このワンボタン電子レンジが、商品企画委員会をパスしたことはあるのでしょうか?
おそらくないでしょうね。今の電子レンジの(決して使われることのない)機能を見れば、委員会がシンプルなものより複雑なものを好んでいることがわかります。もちろん、彼らはその「複雑さ」を「機能豊富」という言い回しで隠したのでしょう。しかし、いたずらに複雑な製品を作ることを目標にして作り始める人などいません。複雑さは知らず知らずのうちについてくるのです。
1枚の冷凍ピザを温めたいとしましょう。メーカーの取扱説明書によると、まず「メニュー」ボタンを押さなくてはなりません。すると今度は「スピード調理」と「再加熱」というオプションが現れました。(うーん、おそらく「再加熱」でしょうね。お腹がすいているので、スピードの早い方がよいのですが)

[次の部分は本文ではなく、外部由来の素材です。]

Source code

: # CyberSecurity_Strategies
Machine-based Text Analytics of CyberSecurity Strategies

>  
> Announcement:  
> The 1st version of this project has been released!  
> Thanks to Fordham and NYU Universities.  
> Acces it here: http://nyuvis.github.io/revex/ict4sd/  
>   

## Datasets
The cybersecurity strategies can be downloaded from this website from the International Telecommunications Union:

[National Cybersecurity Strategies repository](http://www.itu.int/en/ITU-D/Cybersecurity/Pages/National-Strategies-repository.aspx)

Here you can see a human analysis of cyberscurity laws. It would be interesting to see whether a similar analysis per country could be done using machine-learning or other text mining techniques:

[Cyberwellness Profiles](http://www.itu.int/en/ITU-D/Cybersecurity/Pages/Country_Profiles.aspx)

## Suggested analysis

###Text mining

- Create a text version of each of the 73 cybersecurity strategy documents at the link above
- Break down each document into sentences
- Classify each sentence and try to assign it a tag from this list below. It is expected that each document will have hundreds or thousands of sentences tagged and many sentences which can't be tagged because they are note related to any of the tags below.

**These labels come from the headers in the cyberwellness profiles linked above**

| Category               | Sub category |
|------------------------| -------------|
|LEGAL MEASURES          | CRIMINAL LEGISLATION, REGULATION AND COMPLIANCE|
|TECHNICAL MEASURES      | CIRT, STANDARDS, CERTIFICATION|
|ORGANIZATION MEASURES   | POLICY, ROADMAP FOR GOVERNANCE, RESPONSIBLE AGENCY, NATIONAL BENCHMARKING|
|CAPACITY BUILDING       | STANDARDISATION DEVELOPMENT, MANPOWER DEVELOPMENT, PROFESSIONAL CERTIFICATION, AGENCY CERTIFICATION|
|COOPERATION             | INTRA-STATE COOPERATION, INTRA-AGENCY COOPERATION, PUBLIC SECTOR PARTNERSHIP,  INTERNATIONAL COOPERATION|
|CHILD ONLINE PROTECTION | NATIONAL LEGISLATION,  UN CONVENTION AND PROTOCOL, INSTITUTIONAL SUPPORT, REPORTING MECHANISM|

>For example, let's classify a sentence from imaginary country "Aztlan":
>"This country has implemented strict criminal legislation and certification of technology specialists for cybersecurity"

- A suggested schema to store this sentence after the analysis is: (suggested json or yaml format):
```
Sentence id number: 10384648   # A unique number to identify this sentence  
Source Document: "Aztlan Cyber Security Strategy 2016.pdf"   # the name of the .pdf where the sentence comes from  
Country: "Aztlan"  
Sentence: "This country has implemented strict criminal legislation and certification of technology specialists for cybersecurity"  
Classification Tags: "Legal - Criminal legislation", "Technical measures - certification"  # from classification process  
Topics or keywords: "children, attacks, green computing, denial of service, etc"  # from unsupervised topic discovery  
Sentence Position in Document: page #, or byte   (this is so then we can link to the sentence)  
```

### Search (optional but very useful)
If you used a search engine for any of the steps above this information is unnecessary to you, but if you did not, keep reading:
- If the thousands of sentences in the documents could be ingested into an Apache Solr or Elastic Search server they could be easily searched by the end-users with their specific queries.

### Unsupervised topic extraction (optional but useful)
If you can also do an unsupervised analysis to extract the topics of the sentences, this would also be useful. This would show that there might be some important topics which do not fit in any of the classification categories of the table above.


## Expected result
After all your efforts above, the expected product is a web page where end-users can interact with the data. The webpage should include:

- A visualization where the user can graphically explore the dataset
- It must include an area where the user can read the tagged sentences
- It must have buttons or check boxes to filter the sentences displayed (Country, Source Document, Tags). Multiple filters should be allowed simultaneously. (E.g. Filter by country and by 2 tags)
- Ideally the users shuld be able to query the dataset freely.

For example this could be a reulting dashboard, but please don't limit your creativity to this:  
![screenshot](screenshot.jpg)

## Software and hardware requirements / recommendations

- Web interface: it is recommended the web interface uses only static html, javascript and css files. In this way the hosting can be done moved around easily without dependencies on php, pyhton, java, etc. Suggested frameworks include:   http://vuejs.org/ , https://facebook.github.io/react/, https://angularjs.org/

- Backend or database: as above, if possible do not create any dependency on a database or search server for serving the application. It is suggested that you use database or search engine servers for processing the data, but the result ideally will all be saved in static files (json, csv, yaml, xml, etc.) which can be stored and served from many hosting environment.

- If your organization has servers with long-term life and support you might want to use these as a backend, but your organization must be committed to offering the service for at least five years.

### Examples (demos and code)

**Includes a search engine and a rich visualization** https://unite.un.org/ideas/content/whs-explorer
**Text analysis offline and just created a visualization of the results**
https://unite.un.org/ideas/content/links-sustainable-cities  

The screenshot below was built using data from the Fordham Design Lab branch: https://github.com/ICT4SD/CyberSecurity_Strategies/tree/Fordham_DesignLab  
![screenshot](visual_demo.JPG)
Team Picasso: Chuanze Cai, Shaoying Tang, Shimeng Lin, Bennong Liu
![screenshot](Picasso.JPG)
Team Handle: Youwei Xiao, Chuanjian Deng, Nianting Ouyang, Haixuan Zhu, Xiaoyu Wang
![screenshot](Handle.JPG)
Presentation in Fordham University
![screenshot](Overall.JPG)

「再加熱」を選ぶと、今度は「飲み物」、「パスタ」、「ピザ」、「料理皿」、「ソース」、「スープ」というオプションが現れました。さて、どれでしょう?(ピザの上にはソースがのっているのですが、ここでは「ピザ」を選ぶことにします)。すると今度は「惣菜/生もの」か「冷凍」です。(実際にはどちらでもありません。これは宅配ピザの残り物なのです。おそらく「惣菜/生もの」を選ぶのでしょう。)すると今度は「1枚」、「2枚」、「3枚」、「4枚」ですって?
この質問があとどれくらい続くのか、私には見当もつきません。そこで私は「キャンセル」を押して、「1分加熱」ボタンを押すことにします。

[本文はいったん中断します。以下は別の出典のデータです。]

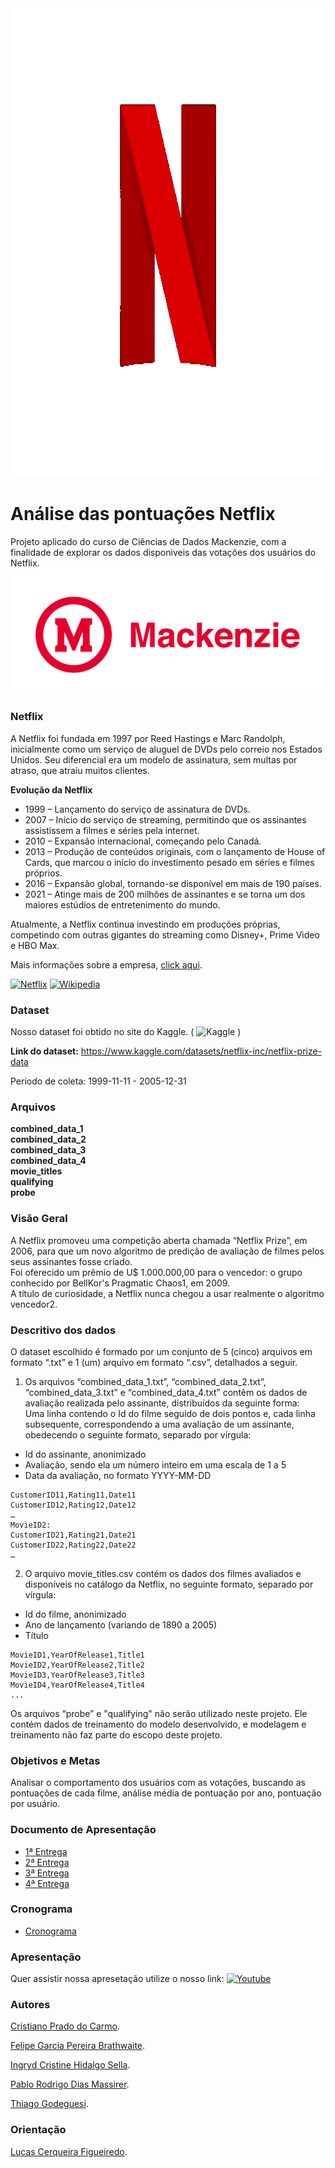 <img src="/pics/netflix.gif" alt="image" width="1200" height="750">

# Análise das pontuações Netflix
Projeto aplicado do curso de Ciências de Dados Mackenzie, com a finalidade de explorar os dados disponiveis das votações dos usuários do Netflix.
[![Netflix](/pics/MCK_horizontal_vermelho.png)](#)


### Netflix
A Netflix foi fundada em 1997 por Reed Hastings e Marc Randolph, inicialmente como um serviço de aluguel de DVDs pelo correio nos Estados Unidos. Seu diferencial era um modelo de assinatura, sem multas por atraso, que atraiu muitos clientes.

**Evolução da Netflix**
- 1999 – Lançamento do serviço de assinatura de DVDs.
- 2007 – Início do serviço de streaming, permitindo que os assinantes assistissem a filmes e séries pela internet.
- 2010 – Expansão internacional, começando pelo Canadá.
- 2013 – Produção de conteúdos originais, com o lançamento de House of Cards, que marcou o início do investimento pesado em séries e filmes próprios.
- 2016 – Expansão global, tornando-se disponível em mais de 190 países.
- 2021 – Atinge mais de 200 milhões de assinantes e se torna um dos maiores estúdios de entretenimento do mundo.

Atualmente, a Netflix continua investindo em produções próprias, competindo com outras gigantes do streaming como Disney+, Prime Video e HBO Max.

Mais informações sobre a empresa, [click aqui](Netflix.md).

[![Netflix](https://img.shields.io/badge/Netflix-E50914?logo=netflix&logoColor=white)](https://www.netflix.com/br/)
[![Wikipedia](https://img.shields.io/badge/Wikipedia-%23000000.svg?logo=wikipedia&logoColor=white)](https://pt.wikipedia.org/wiki/Netflix)

### Dataset
Nosso dataset foi obtido no site do Kaggle. ( ![Kaggle](https://img.shields.io/badge/Kaggle-035a7d?logo=kaggle&logoColor=white) )

**Link do dataset:** 
https://www.kaggle.com/datasets/netflix-inc/netflix-prize-data

Periodo de coleta: 1999-11-11 - 2005-12-31

### Arquivos
**combined_data_1**<br>
**combined_data_2**<br>
**combined_data_3**<br>
**combined_data_4**<br>
**movie_titles**<br>
**qualifying**<br>
**probe**<br>

### Visão Geral
A Netflix promoveu uma competição aberta chamada “Netflix Prize”, em 2006, para que um novo algoritmo de predição de avaliação de filmes pelos seus assinantes fosse criado.<br>
Foi oferecido um prêmio de U$ 1.000.000,00 para o vencedor: o grupo conhecido por BellKor's Pragmatic Chaos1, em 2009.<br>
A título de curiosidade, a Netflix nunca chegou a usar realmente o algoritmo vencedor2.<br>

### Descritivo dos dados
O dataset escolhido é formado por um conjunto de 5 (cinco) arquivos em formato “.txt” e 1 (um) arquivo em formato “.csv”, detalhados a seguir. <br>
1) Os arquivos “combined_data_1.txt”, “combined_data_2.txt”, “combined_data_3.txt” e “combined_data_4.txt” contêm os dados de avaliação realizada pelo assinante, distribuídos da seguinte forma:<br>
Uma linha contendo o Id do filme seguido de dois pontos e, cada linha subsequente, correspondendo a uma avaliação de um assinante, obedecendo o seguinte formato, separado por vírgula:<br>
  - Id do assinante, anonimizado
  - Avaliação, sendo ela um número inteiro em uma escala de 1 a 5
  - Data da avaliação, no formato YYYY-MM-DD

```MovieID1:
CustomerID11,Rating11,Date11
CustomerID12,Rating12,Date12
…
MovieID2:
CustomerID21,Rating21,Date21
CustomerID22,Rating22,Date22
…
```
2) O arquivo movie_titles.csv contém os dados dos filmes avaliados e disponíveis no catálogo da Netflix, no seguinte formato, separado por vírgula:
  - Id do filme, anonimizado
  - Ano de lançamento (variando de 1890 a 2005)
  - Título

```
MovieID1,YearOfRelease1,Title1
MovieID2,YearOfRelease2,Title2
MovieID3,YearOfRelease3,Title3
MovieID4,YearOfRelease4,Title4
...
```

Os arquivos “probe” e "qualifying" não serão utilizado neste projeto. Ele contém dados de treinamento do modelo desenvolvido, e modelagem e treinamento não faz parte do escopo deste projeto.

### Objetivos e Metas
Analisar o comportamento dos usuários com as votações, buscando as pontuações de cada filme, análise média de pontuação por ano, pontuação por usuário.

### Documento de Apresentação
- [1ª Entrega](#)
- [2ª Entrega](Documentos/PA1_A2_AplicandoConhecimento_Grupo.pdf)
- [3ª Entrega](Documentos/PA1_Aula03Praticando_10720249_GRUPO.pdf)
- [4ª Entrega](Documentos/PA1_Aula04Praticando_10720249_GRUPODOC_FINAL.pdf)

### Cronograma
- [Cronograma](Documentos/)

### Apresentação
Quer assistir nossa apresetação utilize o nosso link: [![Youtube](https://img.shields.io/badge/YouTube-red?logo=youtube&logoColor=white)](https://youtu.be/kfGNwVPQiMQ) 


### Autores
[Cristiano Prado do Carmo](CristianoPradoCarmo.md).

[Felipe Garcia Pereira Brathwaite](FelipeGarciaPereiraBrathwaite.md).

[Ingryd Cristine Hidalgo Sella](IngrydCristineHidalgoSella.md).

[Pablo Rodrigo Dias Massirer](PabloRodrigoDiasMassirer.md).

[Thiago Godeguesi](ThiagoGodeguesi.md).


### Orientação 

[Lucas Cerqueira Figueiredo](https://www.linkedin.com/in/lucascerfig/).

この話はソフトウェア開発とどんな関係があるのでしょうか?
私に言わせれば、ワンボタン機能があるのはAmazonだけです。つまり「1-Click購入」です。確かに初回は住所とクレジットカード番号を入力する必要がありますが、以後はマウスを1回クリックするだけで衝動買いできるのです。

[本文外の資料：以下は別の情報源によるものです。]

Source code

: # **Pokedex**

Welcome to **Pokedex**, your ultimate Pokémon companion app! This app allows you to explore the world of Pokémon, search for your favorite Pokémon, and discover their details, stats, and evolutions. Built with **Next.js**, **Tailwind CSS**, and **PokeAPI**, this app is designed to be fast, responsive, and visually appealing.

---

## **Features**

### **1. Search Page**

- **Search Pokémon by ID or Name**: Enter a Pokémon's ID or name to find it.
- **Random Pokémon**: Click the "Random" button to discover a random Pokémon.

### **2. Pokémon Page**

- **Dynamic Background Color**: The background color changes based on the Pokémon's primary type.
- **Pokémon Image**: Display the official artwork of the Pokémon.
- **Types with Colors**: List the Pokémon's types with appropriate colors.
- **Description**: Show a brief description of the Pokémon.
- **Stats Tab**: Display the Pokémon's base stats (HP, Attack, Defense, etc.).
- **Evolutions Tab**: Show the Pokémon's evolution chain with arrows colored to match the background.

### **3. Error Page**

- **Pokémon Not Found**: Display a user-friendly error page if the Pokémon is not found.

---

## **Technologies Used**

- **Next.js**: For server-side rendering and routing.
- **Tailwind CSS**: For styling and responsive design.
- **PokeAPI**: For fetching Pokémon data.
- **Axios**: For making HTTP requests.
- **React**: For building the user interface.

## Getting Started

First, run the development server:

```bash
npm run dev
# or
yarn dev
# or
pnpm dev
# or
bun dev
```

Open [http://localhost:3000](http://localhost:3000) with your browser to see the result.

一般的に、ソフトウェアは複雑な問題を解決してくれるものです。ここで問題になるのは、本来の複雑さをどれくらいエンドユーザーに強いるかです。あなたのソフトウェアは複雑さの増幅器になっていませんか?
一般的に、すばらしいソフトウェアというのは複雑さを吸収してくれるものです。問題をユーザーに伝えるのではなく、ユーザーの身代りとなって問題の矢面に立つのです。
ソフトウェアプロジェクト・マネジャーとして、あなたは複雑さを吸収しようとしていますか?
それとも、複雑さの増幅器になっていますか?
最高のプロジェクト・マネジャーは、あらゆるところ(プログラマ、エンドユーザー、マネジメント)に存在する複雑さを吸収します。決してそれを増幅することはありません。エンドユーザーは一見して矛盾のある要求をするものです。プロジェクト・マネジャーの仕事は、そうした矛盾のある要求の整理を手伝うことです。やみくもに要求を開発者に伝えることが仕事なのではありません。開発者は難解な技術的理由を挙げて、要求を満たせないことを説明するものです。プロジェクト・マネジャーの仕事は、その複雑さを言い換えて(吸収して)、エンドユーザーに別の選択肢を選ばせるのに役立つ情報を提供することです。
あなたのアプリケーションはどれくらい簡単に使えますか?
アプリケーションに新しい機能を追加するのはどれくらい簡単ですか?
新しい機能を要求するのはどれくらい簡単ですか?
バグレポートはどうですか?
新しいバージョンの展開はどうですか?
不具合のあるバージョンを元に戻すのはどうですか?
知らず知らずのうちにシンプルになるわけではありません。自分たちで積極的に育てていく必要があります。よく注意していないと、ものごとは複雑になるものなのです。